# THE PROBLEM
Only lines containing the string "className" belong in the answer; find them in the records and copy them.

*** DATA LISTING

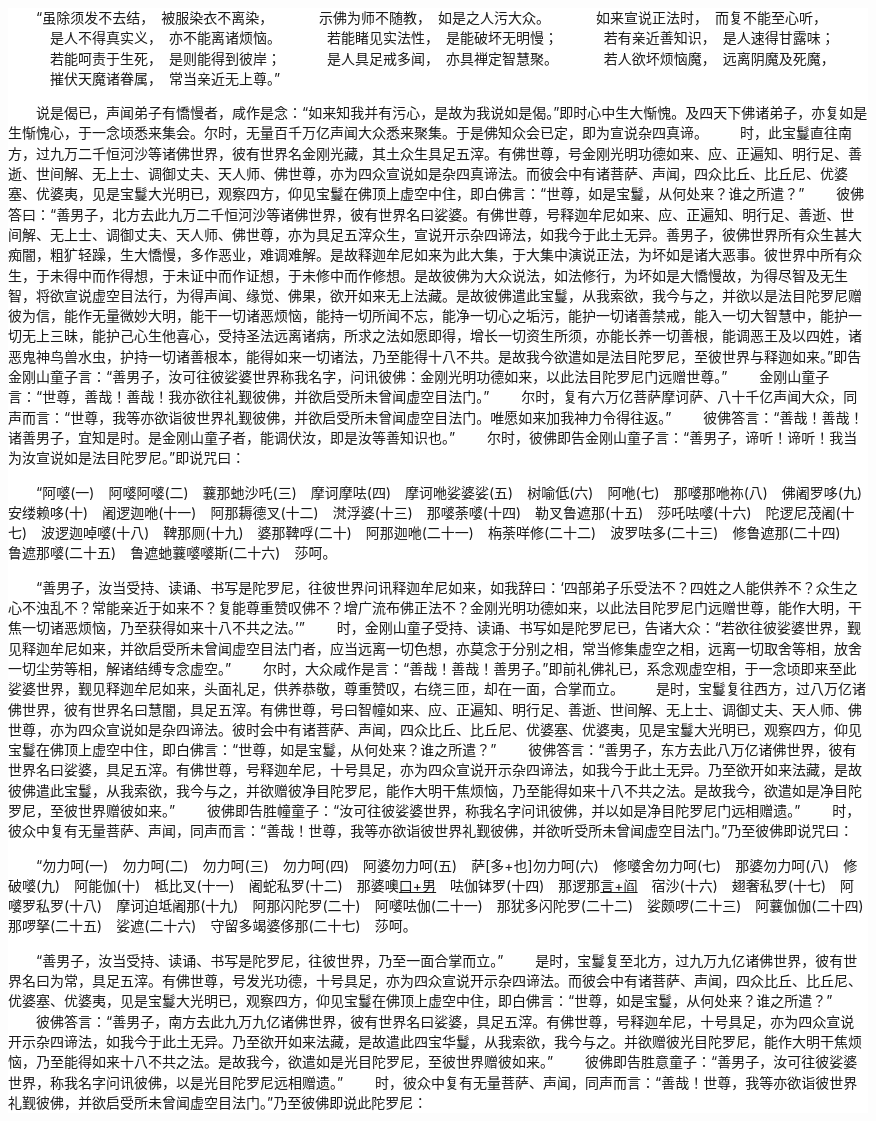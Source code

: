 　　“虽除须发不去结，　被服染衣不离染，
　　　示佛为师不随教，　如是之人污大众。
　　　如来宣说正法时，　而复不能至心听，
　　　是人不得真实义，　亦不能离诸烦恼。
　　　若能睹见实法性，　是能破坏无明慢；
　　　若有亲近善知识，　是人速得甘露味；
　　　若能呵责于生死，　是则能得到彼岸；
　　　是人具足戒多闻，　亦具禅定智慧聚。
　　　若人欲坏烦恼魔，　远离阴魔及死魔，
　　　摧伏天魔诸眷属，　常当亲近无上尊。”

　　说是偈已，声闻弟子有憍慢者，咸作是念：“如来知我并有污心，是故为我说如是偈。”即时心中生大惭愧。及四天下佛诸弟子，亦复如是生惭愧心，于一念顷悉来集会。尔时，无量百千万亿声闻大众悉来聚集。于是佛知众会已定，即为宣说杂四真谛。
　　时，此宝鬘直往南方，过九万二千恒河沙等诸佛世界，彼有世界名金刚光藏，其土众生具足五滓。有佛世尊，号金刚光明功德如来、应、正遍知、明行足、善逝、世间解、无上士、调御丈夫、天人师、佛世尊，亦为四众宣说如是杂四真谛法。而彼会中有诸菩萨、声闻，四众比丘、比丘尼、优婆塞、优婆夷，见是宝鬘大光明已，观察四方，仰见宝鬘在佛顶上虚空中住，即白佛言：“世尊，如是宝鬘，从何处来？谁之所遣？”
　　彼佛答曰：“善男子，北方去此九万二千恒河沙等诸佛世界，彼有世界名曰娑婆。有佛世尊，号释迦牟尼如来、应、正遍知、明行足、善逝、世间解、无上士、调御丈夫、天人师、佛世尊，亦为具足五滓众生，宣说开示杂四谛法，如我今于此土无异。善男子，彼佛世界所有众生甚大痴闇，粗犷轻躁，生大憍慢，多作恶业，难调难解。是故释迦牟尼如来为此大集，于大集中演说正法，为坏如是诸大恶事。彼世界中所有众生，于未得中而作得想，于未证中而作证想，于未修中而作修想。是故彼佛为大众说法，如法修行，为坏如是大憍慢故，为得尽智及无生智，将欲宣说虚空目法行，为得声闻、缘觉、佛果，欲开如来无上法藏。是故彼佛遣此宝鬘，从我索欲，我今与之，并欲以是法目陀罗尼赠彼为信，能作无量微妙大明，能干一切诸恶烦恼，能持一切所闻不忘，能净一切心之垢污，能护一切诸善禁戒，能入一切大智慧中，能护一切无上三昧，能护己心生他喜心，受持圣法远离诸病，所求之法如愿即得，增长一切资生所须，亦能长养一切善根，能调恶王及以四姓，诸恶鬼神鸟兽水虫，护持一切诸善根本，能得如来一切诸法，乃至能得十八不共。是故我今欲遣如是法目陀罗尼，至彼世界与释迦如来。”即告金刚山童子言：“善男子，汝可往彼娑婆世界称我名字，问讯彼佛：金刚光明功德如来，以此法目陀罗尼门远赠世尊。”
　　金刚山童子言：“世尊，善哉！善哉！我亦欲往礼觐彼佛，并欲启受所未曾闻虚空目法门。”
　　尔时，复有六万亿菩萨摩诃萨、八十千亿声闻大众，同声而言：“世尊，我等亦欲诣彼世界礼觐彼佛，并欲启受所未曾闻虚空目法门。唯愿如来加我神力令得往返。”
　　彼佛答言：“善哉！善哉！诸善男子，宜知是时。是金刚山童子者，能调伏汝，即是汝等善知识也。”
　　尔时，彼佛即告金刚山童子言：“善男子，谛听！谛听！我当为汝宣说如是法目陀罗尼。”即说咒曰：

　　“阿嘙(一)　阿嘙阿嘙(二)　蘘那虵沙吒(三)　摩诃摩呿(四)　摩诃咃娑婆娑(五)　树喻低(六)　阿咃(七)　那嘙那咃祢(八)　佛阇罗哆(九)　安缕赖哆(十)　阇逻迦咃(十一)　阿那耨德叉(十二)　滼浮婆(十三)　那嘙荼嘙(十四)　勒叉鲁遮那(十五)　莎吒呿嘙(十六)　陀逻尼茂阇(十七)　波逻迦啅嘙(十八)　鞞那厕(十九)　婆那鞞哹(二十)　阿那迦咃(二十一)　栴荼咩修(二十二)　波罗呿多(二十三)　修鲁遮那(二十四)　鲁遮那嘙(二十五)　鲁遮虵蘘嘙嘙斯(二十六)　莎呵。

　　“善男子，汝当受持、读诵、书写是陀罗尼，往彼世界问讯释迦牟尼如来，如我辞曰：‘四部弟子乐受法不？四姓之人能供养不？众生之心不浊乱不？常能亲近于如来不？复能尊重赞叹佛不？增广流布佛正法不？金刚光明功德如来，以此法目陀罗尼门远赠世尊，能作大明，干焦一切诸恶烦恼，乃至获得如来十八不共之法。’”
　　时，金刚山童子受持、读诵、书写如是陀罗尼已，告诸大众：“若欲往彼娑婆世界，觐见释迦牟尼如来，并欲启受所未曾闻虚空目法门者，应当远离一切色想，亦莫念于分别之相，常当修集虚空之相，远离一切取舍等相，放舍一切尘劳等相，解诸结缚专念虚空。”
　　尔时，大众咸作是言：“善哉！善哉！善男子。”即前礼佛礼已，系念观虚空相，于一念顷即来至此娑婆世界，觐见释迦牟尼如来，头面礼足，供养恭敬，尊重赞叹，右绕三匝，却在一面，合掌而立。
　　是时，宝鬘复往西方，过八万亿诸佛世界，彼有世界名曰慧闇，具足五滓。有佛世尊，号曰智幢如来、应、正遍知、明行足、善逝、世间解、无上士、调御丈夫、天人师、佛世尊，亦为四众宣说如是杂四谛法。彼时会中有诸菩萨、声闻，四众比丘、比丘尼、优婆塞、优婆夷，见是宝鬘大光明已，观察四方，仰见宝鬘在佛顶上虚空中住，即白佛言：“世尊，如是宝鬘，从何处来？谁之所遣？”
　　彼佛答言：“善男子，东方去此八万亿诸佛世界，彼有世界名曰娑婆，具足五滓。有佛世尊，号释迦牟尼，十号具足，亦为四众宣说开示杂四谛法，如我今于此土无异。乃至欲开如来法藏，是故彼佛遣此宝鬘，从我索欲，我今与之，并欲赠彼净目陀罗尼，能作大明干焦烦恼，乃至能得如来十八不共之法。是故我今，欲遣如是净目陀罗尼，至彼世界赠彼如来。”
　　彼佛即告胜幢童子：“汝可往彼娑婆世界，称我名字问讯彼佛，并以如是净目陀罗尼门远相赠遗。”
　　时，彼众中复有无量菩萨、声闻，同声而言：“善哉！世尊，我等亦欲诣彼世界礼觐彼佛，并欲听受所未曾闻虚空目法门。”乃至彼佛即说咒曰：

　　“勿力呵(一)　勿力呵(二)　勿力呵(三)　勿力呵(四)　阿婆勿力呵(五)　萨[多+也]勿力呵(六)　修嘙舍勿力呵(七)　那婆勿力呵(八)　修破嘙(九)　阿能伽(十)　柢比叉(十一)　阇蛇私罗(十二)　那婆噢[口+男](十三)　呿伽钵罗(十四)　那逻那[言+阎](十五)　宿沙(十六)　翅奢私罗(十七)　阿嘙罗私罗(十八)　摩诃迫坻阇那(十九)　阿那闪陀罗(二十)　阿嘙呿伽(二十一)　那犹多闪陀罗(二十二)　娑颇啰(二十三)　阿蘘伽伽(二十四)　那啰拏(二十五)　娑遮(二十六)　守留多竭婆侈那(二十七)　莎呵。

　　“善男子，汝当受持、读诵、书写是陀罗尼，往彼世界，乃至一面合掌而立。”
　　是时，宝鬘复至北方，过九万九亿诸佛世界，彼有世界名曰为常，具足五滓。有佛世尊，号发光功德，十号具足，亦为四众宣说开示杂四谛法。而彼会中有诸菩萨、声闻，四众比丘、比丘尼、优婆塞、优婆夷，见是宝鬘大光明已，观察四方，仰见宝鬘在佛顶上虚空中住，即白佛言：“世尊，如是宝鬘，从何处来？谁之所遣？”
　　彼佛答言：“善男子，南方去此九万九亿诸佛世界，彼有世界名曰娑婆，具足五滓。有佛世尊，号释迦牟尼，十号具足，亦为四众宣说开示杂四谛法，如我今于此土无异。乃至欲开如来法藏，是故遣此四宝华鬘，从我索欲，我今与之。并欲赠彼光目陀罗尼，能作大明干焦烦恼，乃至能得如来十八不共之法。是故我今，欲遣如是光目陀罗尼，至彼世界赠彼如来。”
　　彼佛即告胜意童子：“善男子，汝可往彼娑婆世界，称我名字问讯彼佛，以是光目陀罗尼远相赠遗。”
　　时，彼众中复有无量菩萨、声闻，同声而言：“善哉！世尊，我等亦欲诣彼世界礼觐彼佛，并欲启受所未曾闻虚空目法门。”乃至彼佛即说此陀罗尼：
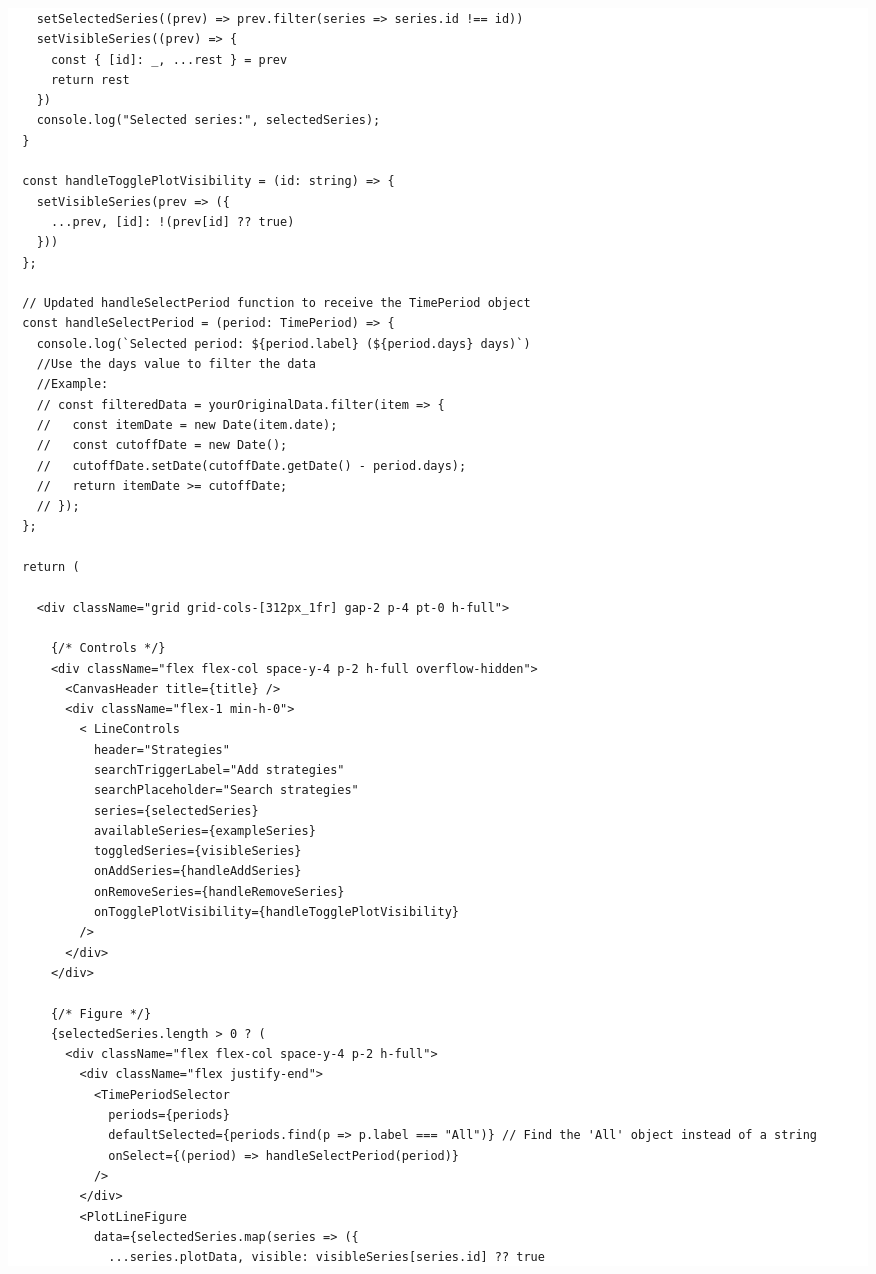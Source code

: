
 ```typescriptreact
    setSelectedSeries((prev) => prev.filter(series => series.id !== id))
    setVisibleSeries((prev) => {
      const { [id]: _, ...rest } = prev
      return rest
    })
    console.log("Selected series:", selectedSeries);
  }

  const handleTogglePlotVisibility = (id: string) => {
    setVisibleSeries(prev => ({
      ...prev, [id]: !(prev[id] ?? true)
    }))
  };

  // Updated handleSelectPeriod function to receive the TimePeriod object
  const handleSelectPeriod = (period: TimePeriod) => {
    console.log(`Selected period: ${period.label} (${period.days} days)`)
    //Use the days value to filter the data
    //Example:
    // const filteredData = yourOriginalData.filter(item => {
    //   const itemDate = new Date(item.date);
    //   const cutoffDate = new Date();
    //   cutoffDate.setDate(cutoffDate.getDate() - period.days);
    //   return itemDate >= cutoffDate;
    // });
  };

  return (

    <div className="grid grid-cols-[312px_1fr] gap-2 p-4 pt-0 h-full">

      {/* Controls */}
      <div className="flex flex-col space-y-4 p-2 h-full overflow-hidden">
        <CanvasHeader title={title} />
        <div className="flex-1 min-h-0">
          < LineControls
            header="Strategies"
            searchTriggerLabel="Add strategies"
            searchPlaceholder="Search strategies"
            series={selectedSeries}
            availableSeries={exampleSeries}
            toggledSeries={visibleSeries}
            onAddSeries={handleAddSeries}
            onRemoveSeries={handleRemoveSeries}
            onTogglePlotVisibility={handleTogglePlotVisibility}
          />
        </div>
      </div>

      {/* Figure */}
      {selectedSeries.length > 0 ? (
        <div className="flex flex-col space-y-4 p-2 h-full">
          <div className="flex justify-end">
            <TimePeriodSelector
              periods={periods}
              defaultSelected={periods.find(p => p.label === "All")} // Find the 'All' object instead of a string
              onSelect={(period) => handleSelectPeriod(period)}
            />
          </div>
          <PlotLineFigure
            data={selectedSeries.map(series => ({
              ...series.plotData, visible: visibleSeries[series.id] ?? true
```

******

# RESULT BELOW
    <div className="grid grid-cols-[312px_1fr] gap-2 p-4 pt-0 h-full">
      <div className="flex flex-col space-y-4 p-2 h-full overflow-hidden">
        <div className="flex-1 min-h-0">
        <div className="flex flex-col space-y-4 p-2 h-full">
          <div className="flex justify-end">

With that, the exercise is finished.